I think pointing out that not everyone is the same is pretty crucial.

Also, and i've tried to resist but, whilst I do agree that it was an excellent explanation of impingement, I don't really like how he is teaching the chin up.

Again, though, it can be individual. Different clients need to focus on different things. For example, I agree you should "set the shoulders", however, if i don't agree with actively arching the back. If you ask someone with extension-based back pain to do this, it's very likely they will experience discomfort, there's actually another great video on this somewhere, I think from Eric Cressey.

I'm also not too on board with the "slight crunch" at the top. I'm a "chest-to-bar" guy. I didn't fully understand the issue with this. Also, i've had "impingement", which I believe to be a bit of a garbage term, in both shoulders, quite seriously in one, resulting in a partial RC tear and labral fraying. This all happened before I was a chest-to-bar guy, and also before I got strong at pull up variations. Actually, if there's one thought that makes my shoulders ache, it's combining scap elevation with an anterior tilt. About the only thing you can do to pi$$ off your shoulder more is internally rotate it at the same time.

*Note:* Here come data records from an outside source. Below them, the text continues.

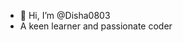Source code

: - 👋 Hi, I’m @Disha0803
- A keen learner and passionate coder

<!---
Disha0803/Disha0803 is a ✨ special ✨ repository because its `README.md` (this file) appears on your GitHub profile.
You can click the Preview link to take a look at your changes.
--->

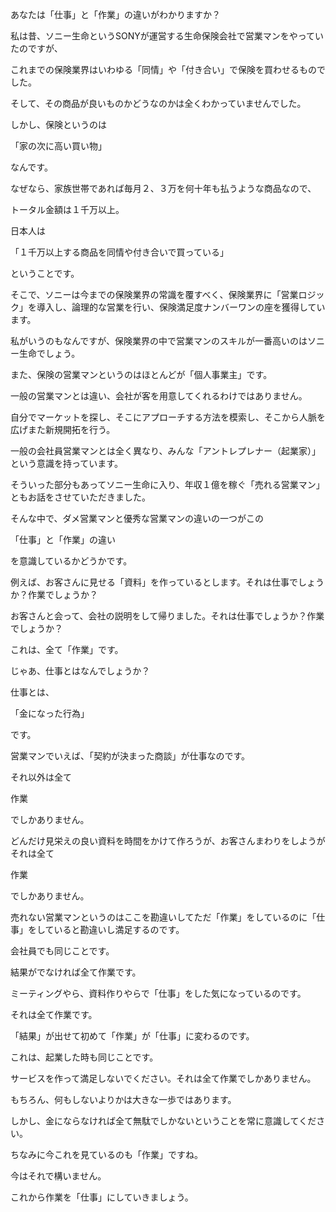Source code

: あなたは「仕事」と「作業」の違いがわかりますか？



 



私は昔、ソニー生命というSONYが運営する生命保険会社で営業マンをやっていたのですが、



これまでの保険業界はいわゆる「同情」や「付き合い」で保険を買わせるものでした。



そして、その商品が良いものかどうなのかは全くわかっていませんでした。



しかし、保険というのは



 



「家の次に高い買い物」



 



なんです。



なぜなら、家族世帯であれば毎月２、３万を何十年も払うような商品なので、



トータル金額は１千万以上。



日本人は



 



「１千万以上する商品を同情や付き合いで買っている」



 



ということです。



そこで、ソニーは今までの保険業界の常識を覆すべく、保険業界に「営業ロジック」を導入し、論理的な営業を行い、保険満足度ナンバーワンの座を獲得しています。



私がいうのもなんですが、保険業界の中で営業マンのスキルが一番高いのはソニー生命でしょう。



また、保険の営業マンというのはほとんどが「個人事業主」です。



一般の営業マンとは違い、会社が客を用意してくれるわけではありません。



自分でマーケットを探し、そこにアプローチする方法を模索し、そこから人脈を広げまた新規開拓を行う。



一般の会社員営業マンとは全く異なり、みんな「アントレプレナー（起業家）」という意識を持っています。



 



そういった部分もあってソニー生命に入り、年収１億を稼ぐ「売れる営業マン」ともお話をさせていただきました。



そんな中で、ダメ営業マンと優秀な営業マンの違いの一つがこの



 



「仕事」と「作業」の違い



 



を意識しているかどうかです。



 



例えば、お客さんに見せる「資料」を作っているとします。それは仕事でしょうか？作業でしょうか？



お客さんと会って、会社の説明をして帰りました。それは仕事でしょうか？作業でしょうか？



 



これは、全て「作業」です。



 



じゃあ、仕事とはなんでしょうか？



仕事とは、



 



「金になった行為」



 



です。



営業マンでいえば、「契約が決まった商談」が仕事なのです。



それ以外は全て



 



作業



 



でしかありません。



どんだけ見栄えの良い資料を時間をかけて作ろうが、お客さんまわりをしようがそれは全て



 



作業



 



でしかありません。



売れない営業マンというのはここを勘違いしてただ「作業」をしているのに「仕事」をしていると勘違いし満足するのです。



会社員でも同じことです。



 



結果がでなければ全て作業です。



 



ミーティングやら、資料作りやらで「仕事」をした気になっているのです。



それは全て作業です。



「結果」が出せて初めて「作業」が「仕事」に変わるのです。



 



これは、起業した時も同じことです。



サービスを作って満足しないでください。それは全て作業でしかありません。



もちろん、何もしないよりかは大きな一歩ではあります。



しかし、金にならなければ全て無駄でしかないということを常に意識してください。



 



ちなみに今これを見ているのも「作業」ですね。



今はそれで構いません。



これから作業を「仕事」にしていきましょう。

I also deal with a lot of people stuck in flexion/forward head posture. The last thing they need is a cue to crunch (although, actually, I use this for the change in direction when coaching rollouts). Anyway, for me, asking a client to do a slight crunch at the top will almost certainly result in an anterior tilt of the scap, and this position has big implications in terms of impingement.

It was disappointing, but not surprising, that there was no mention of the rest of the body. Glutes and abs especially. Again, if you look at the body as a collection of single joints, and not one integrated unit, it may be difficult to understand how the position of the hips and lower back can influence the position of the upper back, scap, shoulder, neck, etc.

In other words, excessive anterior pelvic tilt will yield excessive lumbar extension which yields excessive thoracic flexion. Straight away you have a nightmare waiting to happen before you've even consider your scap or rotator cuff because you can't achieve optimal alignment or movement of the scap with a flexed thoracic spine and therefore, you will always close up the already limited space in the cuff when in this position.

EDIT: One quick google search and I found it. Should of done that first.